#### What to do:
Quote the whole listing exactly. Leave the pictures out of your copy.

#### Data under study:
○ ○ ○ ○ ○

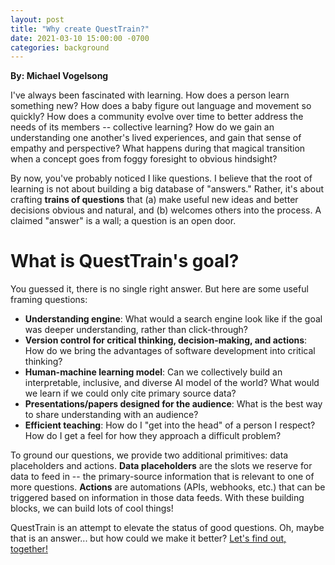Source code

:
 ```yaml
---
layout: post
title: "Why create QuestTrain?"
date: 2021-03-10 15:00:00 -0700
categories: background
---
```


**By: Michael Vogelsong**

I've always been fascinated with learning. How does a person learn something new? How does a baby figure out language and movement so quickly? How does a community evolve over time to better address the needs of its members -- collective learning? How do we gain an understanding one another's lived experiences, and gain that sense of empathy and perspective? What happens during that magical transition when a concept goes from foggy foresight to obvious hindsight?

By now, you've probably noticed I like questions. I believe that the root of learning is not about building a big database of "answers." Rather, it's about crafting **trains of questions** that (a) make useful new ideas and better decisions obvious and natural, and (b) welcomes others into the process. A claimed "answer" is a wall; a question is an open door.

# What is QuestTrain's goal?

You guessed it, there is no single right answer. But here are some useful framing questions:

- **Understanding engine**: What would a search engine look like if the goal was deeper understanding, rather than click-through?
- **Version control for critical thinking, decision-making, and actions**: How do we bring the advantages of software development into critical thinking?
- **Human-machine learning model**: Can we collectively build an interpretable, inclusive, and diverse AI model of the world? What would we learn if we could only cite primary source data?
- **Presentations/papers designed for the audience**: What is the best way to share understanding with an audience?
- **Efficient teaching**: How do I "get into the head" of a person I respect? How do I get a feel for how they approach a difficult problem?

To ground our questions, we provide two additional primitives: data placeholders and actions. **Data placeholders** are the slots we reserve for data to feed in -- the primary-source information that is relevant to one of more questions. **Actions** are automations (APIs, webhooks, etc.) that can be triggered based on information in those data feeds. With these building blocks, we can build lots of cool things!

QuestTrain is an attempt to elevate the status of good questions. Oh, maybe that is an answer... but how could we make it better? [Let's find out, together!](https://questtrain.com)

○ ○ ○ ○ ○

#### Solution for this problem:
Source code

:
 ```yaml
---
layout: post
title: "Why create QuestTrain?"
date: 2021-03-10 15:00:00 -0700
categories: background
---
```


**By: Michael Vogelsong**

I've always been fascinated with learning. How does a person learn something new? How does a baby figure out language and movement so quickly? How does a community evolve over time to better address the needs of its members -- collective learning? How do we gain an understanding one another's lived experiences, and gain that sense of empathy and perspective? What happens during that magical transition when a concept goes from foggy foresight to obvious hindsight?

By now, you've probably noticed I like questions. I believe that the root of learning is not about building a big database of "answers." Rather, it's about crafting **trains of questions** that (a) make useful new ideas and better decisions obvious and natural, and (b) welcomes others into the process. A claimed "answer" is a wall; a question is an open door.

# What is QuestTrain's goal?

You guessed it, there is no single right answer. But here are some useful framing questions:

- **Understanding engine**: What would a search engine look like if the goal was deeper understanding, rather than click-through?
- **Version control for critical thinking, decision-making, and actions**: How do we bring the advantages of software development into critical thinking?
- **Human-machine learning model**: Can we collectively build an interpretable, inclusive, and diverse AI model of the world? What would we learn if we could only cite primary source data?
- **Presentations/papers designed for the audience**: What is the best way to share understanding with an audience?
- **Efficient teaching**: How do I "get into the head" of a person I respect? How do I get a feel for how they approach a difficult problem?

To ground our questions, we provide two additional primitives: data placeholders and actions. **Data placeholders** are the slots we reserve for data to feed in -- the primary-source information that is relevant to one of more questions. **Actions** are automations (APIs, webhooks, etc.) that can be triggered based on information in those data feeds. With these building blocks, we can build lots of cool things!

QuestTrain is an attempt to elevate the status of good questions. Oh, maybe that is an answer... but how could we make it better? [Let's find out, together!](https://questtrain.com)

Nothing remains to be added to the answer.